Moradores fazem manifesto na porta de hospital - Foto: Ronaldo Teixeira / AGORA MT
Moradores fazem manifesto na porta de hospital – Foto: Ronaldo Teixeira / AGORA MT

O Hospital Osvaldo Cruz em Guiratinga, pode ter nos próximos dias, o mesmo fim do antigo Hospital Santa Maria Bertila (unidade de saúde que foi referência a nível de Brasil nas décadas de 60, 70 e 80). Por isso, protestos e caminhadas contra o fechamento do Hospital Osvaldo Cruz, marcaram esta segunda-feira (06), em Guiratinga.

Essa decadência é por conta da dívida do município com o hospital. Por mês, a Prefeitura Municipal de Guiratinga é obrigada a repassar R$ 150 mil, para manter o Pronto Atendimento (PA).

Há três meses que este repasse não acontece e com isso a administração do hospital ainda não conseguiu fazer o pagamento dos 23 servidores que por lá trabalham, o que resultou na greve que está prestes a completar um mês e já é considerada a maior da história. Além disso, as contas da unidade também estão atrasadas, o que deve comprometer a entrega de remédios.

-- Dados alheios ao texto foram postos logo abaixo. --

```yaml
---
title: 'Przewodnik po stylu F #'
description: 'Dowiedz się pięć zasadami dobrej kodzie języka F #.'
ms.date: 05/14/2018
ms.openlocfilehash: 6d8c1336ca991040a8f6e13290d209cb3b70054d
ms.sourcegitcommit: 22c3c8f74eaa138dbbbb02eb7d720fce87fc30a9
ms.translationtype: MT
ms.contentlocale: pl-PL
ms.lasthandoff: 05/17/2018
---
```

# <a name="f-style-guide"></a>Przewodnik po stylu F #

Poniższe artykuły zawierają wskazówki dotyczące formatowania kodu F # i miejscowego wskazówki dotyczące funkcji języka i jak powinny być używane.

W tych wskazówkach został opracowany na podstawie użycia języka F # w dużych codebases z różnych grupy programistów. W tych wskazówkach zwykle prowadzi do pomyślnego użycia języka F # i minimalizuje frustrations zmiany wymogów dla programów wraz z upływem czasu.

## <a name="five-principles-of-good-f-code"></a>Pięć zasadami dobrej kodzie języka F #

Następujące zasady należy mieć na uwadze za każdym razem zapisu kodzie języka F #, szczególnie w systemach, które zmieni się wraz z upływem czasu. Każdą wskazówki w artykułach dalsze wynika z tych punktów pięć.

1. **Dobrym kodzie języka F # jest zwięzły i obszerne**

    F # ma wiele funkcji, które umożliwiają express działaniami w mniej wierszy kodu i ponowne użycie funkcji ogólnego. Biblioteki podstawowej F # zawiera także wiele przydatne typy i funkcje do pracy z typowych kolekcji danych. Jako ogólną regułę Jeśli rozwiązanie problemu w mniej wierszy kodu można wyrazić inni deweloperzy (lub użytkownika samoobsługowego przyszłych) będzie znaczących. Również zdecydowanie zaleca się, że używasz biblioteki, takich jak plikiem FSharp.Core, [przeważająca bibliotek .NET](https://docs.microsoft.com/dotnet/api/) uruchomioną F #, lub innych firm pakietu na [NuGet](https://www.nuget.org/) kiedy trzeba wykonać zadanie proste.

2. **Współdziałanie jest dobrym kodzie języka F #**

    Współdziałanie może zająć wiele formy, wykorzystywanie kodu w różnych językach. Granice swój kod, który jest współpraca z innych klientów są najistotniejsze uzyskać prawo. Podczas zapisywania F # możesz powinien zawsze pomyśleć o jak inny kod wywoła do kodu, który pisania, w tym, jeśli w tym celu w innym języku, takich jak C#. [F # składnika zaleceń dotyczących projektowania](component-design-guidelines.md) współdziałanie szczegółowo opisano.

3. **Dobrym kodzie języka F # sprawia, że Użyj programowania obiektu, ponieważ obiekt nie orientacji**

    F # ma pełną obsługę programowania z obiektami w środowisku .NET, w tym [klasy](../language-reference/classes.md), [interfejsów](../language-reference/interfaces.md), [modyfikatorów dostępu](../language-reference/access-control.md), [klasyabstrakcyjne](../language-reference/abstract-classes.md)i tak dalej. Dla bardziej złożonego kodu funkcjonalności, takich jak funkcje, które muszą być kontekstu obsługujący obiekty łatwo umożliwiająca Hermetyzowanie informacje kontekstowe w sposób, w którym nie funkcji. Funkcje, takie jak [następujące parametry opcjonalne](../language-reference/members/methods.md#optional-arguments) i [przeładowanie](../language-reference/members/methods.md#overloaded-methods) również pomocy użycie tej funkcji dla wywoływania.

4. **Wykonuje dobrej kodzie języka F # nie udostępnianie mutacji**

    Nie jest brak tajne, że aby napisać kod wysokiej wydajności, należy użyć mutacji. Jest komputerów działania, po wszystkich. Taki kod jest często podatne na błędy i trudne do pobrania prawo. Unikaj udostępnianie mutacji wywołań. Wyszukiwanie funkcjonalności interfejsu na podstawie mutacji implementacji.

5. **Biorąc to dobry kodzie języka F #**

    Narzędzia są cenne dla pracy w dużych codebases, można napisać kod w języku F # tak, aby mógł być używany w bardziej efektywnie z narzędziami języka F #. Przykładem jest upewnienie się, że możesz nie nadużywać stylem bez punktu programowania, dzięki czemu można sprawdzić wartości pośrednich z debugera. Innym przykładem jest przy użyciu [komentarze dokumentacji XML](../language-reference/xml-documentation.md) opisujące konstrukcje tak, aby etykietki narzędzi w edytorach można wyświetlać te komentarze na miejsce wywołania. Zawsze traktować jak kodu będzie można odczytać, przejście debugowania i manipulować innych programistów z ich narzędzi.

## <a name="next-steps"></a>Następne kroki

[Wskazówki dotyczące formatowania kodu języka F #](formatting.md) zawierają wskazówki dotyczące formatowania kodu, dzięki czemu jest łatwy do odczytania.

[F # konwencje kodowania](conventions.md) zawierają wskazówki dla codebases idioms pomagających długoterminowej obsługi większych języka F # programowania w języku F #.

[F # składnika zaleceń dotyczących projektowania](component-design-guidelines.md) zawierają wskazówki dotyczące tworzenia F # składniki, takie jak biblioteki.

Patricia fala sobre situação crítica de hospital - Foto: Ronaldo Teixeira  AGORA MT
Patricia fala sobre situação crítica de hospital – Foto: Ronaldo Teixeira AGORA MT

De acordo com a administradora do hospital, Patricia Dourado (foto ao lado), nas duas primeiras semanas, o prefeito não mostrou interesse na resolução do problema, mas que na semana passada fez uma proposta que pode levar o hospital a ser fechado.

“Fomos com uma proposta de parcelamento, mas durante a reunião fomos surpreendidos ao ver ele (Hélio Goulart) afirmar que irá reincidir o contrato e construir um PA. Mas se o município não tem dinheiro nem pra manter, como irá construir toda uma nova estrutura?”, questiona Patricia.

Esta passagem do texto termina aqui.